[Exercise requirements]:
Look through the lines below for the word "follows", and copy every line that has it.

[Supplied records]:
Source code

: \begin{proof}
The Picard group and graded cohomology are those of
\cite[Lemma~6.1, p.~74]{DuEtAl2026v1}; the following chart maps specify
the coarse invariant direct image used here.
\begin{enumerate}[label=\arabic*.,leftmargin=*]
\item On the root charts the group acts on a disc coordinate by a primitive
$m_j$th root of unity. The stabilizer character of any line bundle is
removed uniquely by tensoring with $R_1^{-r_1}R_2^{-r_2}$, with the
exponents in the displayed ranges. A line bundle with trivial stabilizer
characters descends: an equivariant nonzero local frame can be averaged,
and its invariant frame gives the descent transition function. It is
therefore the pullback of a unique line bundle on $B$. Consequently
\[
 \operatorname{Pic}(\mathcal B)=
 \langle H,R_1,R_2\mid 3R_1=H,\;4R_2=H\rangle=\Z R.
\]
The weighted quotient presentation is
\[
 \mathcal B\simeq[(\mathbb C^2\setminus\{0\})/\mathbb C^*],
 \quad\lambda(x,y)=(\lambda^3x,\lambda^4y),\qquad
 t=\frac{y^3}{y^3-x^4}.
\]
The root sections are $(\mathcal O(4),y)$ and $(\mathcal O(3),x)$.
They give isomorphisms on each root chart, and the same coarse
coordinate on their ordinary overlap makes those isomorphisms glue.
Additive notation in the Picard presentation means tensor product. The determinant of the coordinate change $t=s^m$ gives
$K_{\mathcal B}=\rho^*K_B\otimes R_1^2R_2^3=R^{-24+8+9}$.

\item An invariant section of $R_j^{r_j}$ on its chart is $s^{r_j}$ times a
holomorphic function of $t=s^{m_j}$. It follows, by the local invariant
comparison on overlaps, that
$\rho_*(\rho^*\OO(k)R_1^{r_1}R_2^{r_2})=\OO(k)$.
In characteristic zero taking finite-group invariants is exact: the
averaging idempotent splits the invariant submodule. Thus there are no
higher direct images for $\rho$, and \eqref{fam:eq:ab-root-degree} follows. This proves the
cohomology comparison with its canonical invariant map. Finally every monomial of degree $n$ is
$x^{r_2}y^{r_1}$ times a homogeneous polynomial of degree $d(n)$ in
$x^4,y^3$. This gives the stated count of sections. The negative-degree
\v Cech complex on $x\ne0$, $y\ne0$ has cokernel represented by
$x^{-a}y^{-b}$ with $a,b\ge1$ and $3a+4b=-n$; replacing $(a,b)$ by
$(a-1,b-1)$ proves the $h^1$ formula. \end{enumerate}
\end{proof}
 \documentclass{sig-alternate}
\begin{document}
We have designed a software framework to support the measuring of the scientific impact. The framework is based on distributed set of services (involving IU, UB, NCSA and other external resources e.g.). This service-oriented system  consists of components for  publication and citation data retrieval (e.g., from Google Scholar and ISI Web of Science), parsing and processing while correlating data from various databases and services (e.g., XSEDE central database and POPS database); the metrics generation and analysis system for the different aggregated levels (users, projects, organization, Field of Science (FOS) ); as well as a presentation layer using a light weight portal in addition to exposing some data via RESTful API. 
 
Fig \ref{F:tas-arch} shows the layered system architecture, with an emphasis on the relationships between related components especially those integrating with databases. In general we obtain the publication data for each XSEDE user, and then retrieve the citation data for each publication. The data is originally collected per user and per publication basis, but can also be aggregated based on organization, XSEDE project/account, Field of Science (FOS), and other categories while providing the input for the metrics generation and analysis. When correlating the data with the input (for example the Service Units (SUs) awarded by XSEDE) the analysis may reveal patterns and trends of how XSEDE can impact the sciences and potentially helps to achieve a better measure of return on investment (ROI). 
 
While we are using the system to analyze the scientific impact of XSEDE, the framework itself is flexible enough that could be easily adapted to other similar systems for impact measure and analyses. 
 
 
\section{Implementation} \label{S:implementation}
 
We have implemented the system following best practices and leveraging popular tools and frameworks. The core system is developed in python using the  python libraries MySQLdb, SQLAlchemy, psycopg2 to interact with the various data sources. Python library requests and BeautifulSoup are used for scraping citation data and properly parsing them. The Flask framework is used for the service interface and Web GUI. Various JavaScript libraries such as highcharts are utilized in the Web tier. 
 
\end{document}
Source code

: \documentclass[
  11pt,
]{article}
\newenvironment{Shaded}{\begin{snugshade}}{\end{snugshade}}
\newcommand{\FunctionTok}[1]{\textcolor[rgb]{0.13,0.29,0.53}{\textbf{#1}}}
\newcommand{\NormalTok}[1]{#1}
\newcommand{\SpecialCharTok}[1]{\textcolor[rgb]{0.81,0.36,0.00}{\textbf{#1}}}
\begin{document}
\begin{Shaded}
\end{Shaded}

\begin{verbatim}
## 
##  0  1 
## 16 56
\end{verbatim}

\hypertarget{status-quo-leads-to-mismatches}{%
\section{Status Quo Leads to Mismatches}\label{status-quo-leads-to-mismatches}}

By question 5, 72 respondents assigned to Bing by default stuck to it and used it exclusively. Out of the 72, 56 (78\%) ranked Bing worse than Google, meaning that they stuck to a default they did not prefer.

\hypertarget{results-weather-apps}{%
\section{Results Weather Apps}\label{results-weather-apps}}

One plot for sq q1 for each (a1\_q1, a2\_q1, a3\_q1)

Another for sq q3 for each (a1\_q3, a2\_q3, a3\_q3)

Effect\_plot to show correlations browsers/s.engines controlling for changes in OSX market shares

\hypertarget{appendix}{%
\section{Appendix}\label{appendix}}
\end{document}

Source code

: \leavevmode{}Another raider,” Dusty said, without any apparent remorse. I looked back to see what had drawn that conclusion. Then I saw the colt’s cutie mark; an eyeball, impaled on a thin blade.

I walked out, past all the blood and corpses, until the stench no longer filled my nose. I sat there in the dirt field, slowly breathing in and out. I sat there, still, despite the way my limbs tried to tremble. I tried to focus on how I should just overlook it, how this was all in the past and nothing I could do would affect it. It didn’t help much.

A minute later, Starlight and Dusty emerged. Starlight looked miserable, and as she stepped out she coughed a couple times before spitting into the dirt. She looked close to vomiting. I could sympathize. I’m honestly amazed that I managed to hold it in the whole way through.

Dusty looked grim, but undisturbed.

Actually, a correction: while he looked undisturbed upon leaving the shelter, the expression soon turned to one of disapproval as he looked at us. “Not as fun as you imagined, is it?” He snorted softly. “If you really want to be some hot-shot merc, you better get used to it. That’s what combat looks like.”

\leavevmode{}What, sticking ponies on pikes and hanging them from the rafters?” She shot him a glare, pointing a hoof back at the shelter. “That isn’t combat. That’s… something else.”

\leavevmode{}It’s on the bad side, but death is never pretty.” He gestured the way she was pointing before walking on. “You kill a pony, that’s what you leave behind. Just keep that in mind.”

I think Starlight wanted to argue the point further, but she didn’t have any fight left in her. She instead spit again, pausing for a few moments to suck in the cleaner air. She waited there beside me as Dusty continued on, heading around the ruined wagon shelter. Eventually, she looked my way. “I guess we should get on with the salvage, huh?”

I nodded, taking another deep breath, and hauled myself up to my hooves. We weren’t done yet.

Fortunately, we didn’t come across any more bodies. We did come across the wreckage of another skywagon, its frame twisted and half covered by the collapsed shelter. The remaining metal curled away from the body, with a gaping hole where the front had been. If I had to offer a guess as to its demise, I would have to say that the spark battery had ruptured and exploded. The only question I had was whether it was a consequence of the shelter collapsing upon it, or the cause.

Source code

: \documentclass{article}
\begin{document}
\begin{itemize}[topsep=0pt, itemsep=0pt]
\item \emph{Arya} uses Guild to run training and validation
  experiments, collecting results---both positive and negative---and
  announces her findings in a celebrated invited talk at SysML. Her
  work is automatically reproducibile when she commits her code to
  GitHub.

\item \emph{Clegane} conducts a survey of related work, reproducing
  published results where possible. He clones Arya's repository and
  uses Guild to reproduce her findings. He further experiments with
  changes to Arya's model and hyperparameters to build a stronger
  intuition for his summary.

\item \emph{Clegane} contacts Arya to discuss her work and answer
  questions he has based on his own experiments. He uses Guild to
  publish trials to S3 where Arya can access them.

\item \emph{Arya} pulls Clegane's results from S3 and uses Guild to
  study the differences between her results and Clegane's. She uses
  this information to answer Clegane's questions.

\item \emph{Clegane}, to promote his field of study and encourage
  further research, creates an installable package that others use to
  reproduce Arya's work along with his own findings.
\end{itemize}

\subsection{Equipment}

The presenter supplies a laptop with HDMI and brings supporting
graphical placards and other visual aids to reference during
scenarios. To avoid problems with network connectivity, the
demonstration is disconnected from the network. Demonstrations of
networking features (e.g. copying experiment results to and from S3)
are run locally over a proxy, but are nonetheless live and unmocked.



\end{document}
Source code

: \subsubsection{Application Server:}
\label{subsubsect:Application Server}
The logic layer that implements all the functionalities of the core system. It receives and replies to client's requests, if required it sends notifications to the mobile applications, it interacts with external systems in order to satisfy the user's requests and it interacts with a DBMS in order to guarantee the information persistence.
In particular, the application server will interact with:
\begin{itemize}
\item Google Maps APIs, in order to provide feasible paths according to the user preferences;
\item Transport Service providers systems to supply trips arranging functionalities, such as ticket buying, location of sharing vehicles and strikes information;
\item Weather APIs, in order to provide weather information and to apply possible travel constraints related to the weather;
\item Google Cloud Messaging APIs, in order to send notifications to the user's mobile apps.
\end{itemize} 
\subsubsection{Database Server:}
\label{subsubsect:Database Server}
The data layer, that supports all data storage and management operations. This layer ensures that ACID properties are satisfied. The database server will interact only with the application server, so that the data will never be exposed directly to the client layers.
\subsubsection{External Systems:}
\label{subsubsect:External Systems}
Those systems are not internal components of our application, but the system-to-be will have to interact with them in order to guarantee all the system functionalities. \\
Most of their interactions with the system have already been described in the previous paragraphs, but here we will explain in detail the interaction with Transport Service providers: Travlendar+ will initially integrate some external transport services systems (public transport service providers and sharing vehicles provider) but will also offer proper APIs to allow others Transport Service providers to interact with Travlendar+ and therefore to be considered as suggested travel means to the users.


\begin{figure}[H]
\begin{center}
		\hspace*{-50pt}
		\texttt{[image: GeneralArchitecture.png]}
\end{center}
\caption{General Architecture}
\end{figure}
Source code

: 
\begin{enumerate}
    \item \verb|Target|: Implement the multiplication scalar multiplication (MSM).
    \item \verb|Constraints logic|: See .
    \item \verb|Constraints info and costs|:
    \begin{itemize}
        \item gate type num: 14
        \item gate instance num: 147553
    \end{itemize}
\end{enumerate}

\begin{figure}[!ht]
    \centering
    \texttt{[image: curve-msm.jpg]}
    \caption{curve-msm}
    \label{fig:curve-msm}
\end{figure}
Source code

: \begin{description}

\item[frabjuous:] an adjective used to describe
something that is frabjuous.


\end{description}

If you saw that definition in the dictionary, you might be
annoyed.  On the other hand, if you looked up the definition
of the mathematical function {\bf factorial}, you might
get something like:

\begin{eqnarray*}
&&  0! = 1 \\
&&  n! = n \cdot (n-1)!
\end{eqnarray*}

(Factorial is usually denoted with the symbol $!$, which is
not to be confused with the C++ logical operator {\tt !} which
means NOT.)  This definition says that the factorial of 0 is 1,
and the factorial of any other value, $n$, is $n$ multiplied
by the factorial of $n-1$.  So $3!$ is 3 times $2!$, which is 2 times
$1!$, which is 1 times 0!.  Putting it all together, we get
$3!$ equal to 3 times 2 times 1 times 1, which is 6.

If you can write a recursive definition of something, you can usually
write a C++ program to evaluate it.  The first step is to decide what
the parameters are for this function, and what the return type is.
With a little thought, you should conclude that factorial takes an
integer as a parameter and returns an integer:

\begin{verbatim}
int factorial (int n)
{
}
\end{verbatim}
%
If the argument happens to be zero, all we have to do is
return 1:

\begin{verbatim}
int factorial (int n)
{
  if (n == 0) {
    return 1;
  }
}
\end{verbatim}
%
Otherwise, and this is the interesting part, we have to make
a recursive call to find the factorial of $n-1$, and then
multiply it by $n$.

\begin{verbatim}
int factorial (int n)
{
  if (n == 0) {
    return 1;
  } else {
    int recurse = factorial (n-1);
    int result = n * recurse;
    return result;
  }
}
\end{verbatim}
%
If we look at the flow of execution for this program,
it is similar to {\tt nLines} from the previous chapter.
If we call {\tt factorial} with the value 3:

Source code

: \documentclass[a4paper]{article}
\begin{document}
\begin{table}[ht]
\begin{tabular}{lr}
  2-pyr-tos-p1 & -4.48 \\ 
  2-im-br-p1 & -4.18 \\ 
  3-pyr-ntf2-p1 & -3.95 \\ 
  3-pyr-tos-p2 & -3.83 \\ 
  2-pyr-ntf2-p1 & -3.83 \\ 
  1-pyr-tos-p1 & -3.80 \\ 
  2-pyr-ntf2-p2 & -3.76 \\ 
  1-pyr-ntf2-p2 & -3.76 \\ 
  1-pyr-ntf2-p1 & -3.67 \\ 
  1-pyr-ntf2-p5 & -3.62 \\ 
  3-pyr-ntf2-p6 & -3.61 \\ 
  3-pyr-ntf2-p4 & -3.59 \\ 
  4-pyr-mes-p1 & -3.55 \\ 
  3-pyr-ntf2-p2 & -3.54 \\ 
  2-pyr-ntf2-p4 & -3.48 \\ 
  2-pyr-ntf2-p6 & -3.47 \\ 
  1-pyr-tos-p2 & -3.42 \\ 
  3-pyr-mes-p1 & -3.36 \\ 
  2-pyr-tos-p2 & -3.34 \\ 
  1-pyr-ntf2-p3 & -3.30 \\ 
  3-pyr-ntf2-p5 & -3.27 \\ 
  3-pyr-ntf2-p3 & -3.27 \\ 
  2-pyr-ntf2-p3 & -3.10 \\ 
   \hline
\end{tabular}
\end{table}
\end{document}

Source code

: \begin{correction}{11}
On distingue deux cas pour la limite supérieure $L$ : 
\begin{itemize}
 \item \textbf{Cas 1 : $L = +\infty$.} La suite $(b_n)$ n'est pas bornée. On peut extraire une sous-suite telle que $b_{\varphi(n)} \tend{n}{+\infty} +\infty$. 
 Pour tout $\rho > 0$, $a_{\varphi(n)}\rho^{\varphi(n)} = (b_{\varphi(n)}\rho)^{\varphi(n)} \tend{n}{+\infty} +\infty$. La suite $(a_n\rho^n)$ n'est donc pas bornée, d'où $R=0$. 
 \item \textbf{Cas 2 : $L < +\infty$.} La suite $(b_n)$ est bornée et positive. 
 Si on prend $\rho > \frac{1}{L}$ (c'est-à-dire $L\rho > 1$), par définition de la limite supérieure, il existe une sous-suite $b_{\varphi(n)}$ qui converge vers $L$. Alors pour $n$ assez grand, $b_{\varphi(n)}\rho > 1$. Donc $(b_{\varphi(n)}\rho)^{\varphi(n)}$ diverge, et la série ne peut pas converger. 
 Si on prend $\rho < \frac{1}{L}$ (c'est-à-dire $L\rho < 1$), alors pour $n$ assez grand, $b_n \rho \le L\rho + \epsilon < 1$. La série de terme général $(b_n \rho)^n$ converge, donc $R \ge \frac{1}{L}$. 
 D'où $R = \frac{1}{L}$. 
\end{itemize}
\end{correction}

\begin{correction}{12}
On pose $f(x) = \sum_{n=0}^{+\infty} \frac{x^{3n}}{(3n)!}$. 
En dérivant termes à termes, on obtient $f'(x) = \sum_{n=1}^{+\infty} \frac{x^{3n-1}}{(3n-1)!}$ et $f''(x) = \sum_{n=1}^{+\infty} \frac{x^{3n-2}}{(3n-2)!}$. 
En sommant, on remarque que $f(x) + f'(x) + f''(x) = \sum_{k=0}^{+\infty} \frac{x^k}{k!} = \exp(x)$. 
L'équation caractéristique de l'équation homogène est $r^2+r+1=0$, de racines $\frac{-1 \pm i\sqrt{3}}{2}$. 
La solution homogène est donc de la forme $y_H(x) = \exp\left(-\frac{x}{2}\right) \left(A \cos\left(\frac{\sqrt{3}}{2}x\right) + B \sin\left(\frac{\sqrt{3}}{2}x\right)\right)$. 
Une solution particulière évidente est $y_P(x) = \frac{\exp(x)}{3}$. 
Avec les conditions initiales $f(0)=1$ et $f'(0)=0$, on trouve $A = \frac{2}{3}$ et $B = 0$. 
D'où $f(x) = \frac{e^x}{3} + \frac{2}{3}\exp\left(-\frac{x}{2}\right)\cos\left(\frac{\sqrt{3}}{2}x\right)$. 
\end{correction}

[Worked solution]:
holomorphic function of $t=s^{m_j}$. It follows, by the local invariant
higher direct images for $\rho$, and \eqref{fam:eq:ab-root-degree} follows. This proves the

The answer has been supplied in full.